Principle: We start by comparing the last index (j) of the pattern with the index i + j of the text. If these two elements are equal, we step back one position by comparing index (j - 1) of the pattern with i + (j - 1) of the text. We repeat this process until we reach a difference or index 0 of the pattern. If these elements are equal, we have found an occurrence of the pattern; otherwise, we calculate how far we should move using Boyer-Moore to calculate the shift in case of failure, using a dictionary table that contains all the last occurrences of all characters at each index.
Example : motif = "abbcab" text="abcfvabbcablmùdxeggse".
step 1 : creating the dictionary table (let's name it d):
index | dictionary |
---|---|
0 | / |
1 | {"a":0} |
2 | {"a":0,"b":1} |
3 | {"a":0,"b":2} . |
4 | {"a":0,"b":2,"c":3} |
5 | {"a":4,"b":2,"c":3} |
step 2 : search :
abcfvabbcablmùdxeggse i=0. abbcab j=5.
text[i+j]!=motif[j] so we calculate shift we have d[5]["a"]=4 so i=1.

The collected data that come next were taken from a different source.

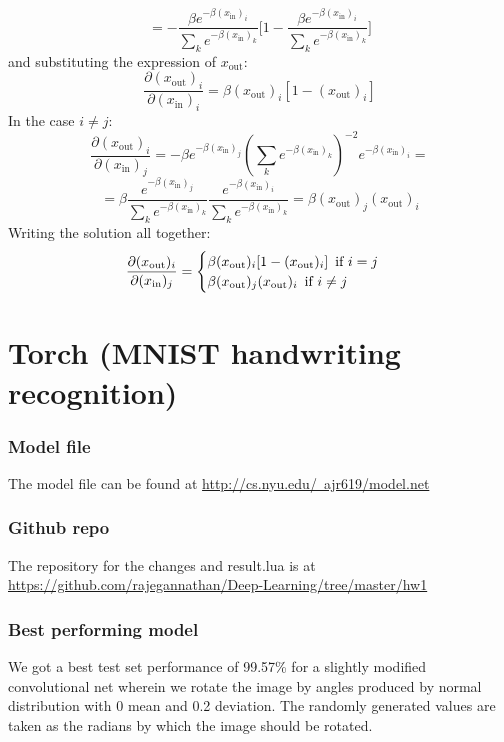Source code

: \documentclass{article}
\begin{document}
\begin{enumerate}
$$
=-\frac{\beta e^{-\beta (x_{\text{in}})_i}}{\sum_k e^{-\beta (x_{\text{in}})_k} } \Big[  1-\frac{\beta e^{-\beta (x_{\text{in}})_i}}{\sum_k e^{-\beta (x_{\text{in}})_k} }\Big]
$$and substituting the expression of $x_{\text{out}}$:
$$
\frac{\partial (x_{\text{out}})_i}{\partial (x_{\text{in}})_i} =\beta  (x_{\text{out}})_i [1- (x_{\text{out}})_i]
$$
In the case $i\neq j$:
$$
\frac{\partial (x_{\text{out}})_i}{\partial (x_{\text{in}})_j} =    
-\beta e^{-\beta (x_{\text{in}})_j} (\sum_k e^{-\beta (x_{\text{in}})_k} )^{-2} e^{-\beta (x_{\text{in}})_i} =
$$ 
$$
=\beta \frac{e^{-\beta (x_{\text{in}})_j}}{\sum_k e^{-\beta (x_{\text{in}})_k} }
\frac{e^{-\beta (x_{\text{in}})_i}}{\sum_k e^{-\beta (x_{\text{in}})_k} } =\beta (x_{\text{out}})_j(x_{\text{out}})_i 
$$
Writing the solution all together:
\begin{equation*}
      \frac{\partial (x_{\text{out}})_i}{\partial (x_{\text{in}})_j} = \begin{cases}
                       \beta  (x_{\text{out}})_i [1- (x_{\text{out}})_i]   \text{\,	if  $i= j$}\\
                        \beta (x_{\text{out}})_j(x_{\text{out}})_i   \text{\,	if  $i\neq j$}
                    \end{cases}
\end{equation*}

\end{enumerate}

\section[Kaggle contest]{Torch (MNIST handwriting recognition)}

\subsubsection{Model file}
  The model file can be found at \href{http://cs.nyu.edu/~ajr619/model.net}{http://cs.nyu.edu/~ajr619/model.net}
\subsubsection{Github repo}
  The repository for the changes and result.lua is at \\
  \href{https://github.com/rajegannathan/Deep-Learning/tree/master/hw1}{https://github.com/rajegannathan/Deep-Learning/tree/master/hw1}
\subsubsection{Best performing model}
  We got a best test set performance of 99.57\% for a slightly modified convolutional net wherein we rotate the image by angles produced by normal distribution with 0 mean and 0.2 deviation.  The randomly generated values are taken as the radians by which the image should be rotated.
\end{document}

abcfvabbcablmùdxeggse i=1. abbcab j=5. text[i+j]==motif[j].
abcfvabbcablmùdxeggse i=1. abbcab j=4.
text[i+j]==motif[j].
abcfvabbcablmùdxeggse i=1. abbcab j=3.
text[i+j]!=motif[j] so we calculate shift we have d[3]["v"] dont exist so i=5. abcfvabbcablmùdxeggse i=5. abbcab j=5. text[i+j]==motif[j] so j=j-1
abcfvabbcablmùdxeggse i=5. abbcab j=4.
text[i+j]==motif[j] so j=j-1.
abcfvabbcablmùdxeggse i=5. abbcab j=3.
text[i+j]==motif[j] so j=j-1
abcfvabbcablmùdxeggse i=5. abbcab j=2.
text[i+j]==motif[j] so j=j-1.
abcfvabbcablmùdxeggse i=5. abbcab j=1. text[i+j]==motif[j] so j=j-1.
abcfvabbcablmùdxeggse i=5. abbcab j=0.
we found the motif !.
Principle: We start by applying one or more hash functions on the patterns and the current window of text. At each iteration, we compare the hash value of the current window with that of the patterns. In case of equality, we compare the characters of the window with the patterns to confirm the match.
Principle: The algorithm begins by constructing a tree from the patterns to search for. Each node in the tree represents a prefix of one or more patterns. We perform the output function if we are at the end of a pattern. Then, we move to the failure function. It is computed for each node in the tree. This function helps make efficient transitions between nodes during the search process (where to go if a match fails at a certain node). The function returns the longest prefix of the tree that is a suffix of the pattern for the search. Starting from the root of the tree, it moves through the tree based on the characters of the text. If the current character exists in the path, we continue to the next node; otherwise, we use the failure function.